Existe-t-il d’autres sources de « diamants du conflit » qui posent problème au Kimberley Process ?
Non, pas actuellement. Toutefois, le KP et le WDC demeurent essentiels pour l’avenir car il reste des régions où l’extraction de diamants est possible et qui peuvent brusquement basculer dans un conflit armé. Il y aura toujours de nouvelles difficultés et nous sommes prêts à les affronter.
Le Kimberley Process aura finalement son Secrétariat permanent, si l’on en croit la décision prise par le conseil du WDC à la réunion de cette année. Quelles sont les fonctions et les tâches qui l’attendent dans un avenir proche ?

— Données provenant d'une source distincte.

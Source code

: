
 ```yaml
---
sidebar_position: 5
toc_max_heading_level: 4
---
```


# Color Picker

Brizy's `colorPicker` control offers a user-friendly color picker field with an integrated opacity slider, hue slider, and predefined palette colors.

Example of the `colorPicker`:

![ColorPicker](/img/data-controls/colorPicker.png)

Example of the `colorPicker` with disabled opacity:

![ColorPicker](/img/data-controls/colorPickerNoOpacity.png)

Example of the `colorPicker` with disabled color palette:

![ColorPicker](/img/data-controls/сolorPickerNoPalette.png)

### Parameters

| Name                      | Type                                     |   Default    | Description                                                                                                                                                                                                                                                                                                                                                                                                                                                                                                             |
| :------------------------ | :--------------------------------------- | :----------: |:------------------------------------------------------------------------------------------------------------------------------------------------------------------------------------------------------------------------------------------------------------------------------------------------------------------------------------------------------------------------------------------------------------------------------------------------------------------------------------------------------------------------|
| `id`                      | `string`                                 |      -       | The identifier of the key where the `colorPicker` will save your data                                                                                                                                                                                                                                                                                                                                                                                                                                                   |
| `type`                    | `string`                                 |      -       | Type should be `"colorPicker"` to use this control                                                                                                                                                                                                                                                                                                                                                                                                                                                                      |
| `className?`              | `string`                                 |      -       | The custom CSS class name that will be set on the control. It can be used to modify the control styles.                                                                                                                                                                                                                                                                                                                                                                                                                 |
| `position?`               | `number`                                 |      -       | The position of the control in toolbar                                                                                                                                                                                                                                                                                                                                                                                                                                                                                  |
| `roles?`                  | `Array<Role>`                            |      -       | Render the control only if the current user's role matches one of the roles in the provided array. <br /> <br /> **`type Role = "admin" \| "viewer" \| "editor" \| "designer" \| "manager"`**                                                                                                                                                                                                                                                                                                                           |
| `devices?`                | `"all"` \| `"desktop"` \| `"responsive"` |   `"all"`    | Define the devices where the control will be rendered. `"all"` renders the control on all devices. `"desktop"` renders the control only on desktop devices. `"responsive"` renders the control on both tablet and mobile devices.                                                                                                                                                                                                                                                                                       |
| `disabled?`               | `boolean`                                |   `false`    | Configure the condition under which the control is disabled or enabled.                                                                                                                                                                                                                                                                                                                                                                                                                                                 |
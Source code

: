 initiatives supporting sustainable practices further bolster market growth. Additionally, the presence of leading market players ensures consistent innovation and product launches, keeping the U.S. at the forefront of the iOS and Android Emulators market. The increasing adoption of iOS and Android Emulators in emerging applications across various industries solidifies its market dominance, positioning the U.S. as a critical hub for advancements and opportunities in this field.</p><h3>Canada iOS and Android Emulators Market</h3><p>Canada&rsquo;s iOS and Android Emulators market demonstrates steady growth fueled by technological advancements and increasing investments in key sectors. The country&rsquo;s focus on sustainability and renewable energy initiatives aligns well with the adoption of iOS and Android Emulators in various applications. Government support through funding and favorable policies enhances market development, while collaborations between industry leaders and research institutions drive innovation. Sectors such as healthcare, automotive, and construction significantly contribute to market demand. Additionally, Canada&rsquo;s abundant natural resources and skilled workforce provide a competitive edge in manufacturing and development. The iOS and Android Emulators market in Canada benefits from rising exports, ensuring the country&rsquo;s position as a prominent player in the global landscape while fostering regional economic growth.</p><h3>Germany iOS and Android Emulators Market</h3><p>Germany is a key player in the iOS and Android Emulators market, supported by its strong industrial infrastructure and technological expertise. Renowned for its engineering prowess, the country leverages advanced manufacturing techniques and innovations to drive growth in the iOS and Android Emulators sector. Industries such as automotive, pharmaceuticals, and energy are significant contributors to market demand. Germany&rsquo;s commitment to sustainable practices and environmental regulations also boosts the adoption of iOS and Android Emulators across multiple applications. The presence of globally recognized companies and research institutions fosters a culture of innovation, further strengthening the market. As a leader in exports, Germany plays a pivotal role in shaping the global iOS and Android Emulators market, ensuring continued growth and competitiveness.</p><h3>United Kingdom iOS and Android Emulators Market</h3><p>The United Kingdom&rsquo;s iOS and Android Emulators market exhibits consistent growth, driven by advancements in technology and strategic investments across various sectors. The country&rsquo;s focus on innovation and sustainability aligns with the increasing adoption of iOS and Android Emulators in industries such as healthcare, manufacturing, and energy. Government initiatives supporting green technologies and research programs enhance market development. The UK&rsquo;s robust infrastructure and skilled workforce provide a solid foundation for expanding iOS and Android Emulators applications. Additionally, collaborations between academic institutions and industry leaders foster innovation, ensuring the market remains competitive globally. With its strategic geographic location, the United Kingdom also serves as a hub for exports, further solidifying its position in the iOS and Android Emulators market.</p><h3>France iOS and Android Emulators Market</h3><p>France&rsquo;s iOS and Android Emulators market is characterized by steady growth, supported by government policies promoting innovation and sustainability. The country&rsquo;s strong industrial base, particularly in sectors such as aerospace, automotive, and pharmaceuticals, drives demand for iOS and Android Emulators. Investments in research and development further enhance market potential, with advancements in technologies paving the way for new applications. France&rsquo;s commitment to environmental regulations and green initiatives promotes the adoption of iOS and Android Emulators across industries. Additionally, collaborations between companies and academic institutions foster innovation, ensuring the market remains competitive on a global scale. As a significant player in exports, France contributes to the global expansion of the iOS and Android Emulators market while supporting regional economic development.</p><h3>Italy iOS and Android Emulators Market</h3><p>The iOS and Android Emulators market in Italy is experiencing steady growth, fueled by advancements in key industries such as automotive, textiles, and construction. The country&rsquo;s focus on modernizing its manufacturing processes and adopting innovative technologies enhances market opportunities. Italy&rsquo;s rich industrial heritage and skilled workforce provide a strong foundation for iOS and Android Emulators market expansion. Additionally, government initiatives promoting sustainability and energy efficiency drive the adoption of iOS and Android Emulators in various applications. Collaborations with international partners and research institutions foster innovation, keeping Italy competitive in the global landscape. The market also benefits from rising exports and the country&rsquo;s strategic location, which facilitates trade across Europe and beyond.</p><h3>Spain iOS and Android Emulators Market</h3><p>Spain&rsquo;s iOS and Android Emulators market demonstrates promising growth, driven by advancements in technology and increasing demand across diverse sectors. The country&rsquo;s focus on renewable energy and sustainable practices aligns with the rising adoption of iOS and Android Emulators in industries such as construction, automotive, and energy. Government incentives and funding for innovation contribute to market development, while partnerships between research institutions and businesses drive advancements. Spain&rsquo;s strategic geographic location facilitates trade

Nous espérons qu’avec d’autres, nous pourrons convaincre les membres du KP de s’accorder sur le principe de la création d’un Secrétariat permanent. Les principaux objectifs sont de garantir la mémoire institutionnelle, de rassembler et de gérer les données liées au KP, d’assurer l’assistance technique et le renforcement des capacités dans le secteur ASM, d’améliorer la mise en œuvre du KPCS et, bien entendu, de soutenir professionnellement les travaux de la présidence et de la vice-présidence du KP, ainsi que des groupes de travail de l’organisation. Il y a toutefois une question importante à prendre en compte, d’après le WDC. Un mandat d’un an pour la présidence est très court quand il s’agit d’apporter des améliorations continues et solides.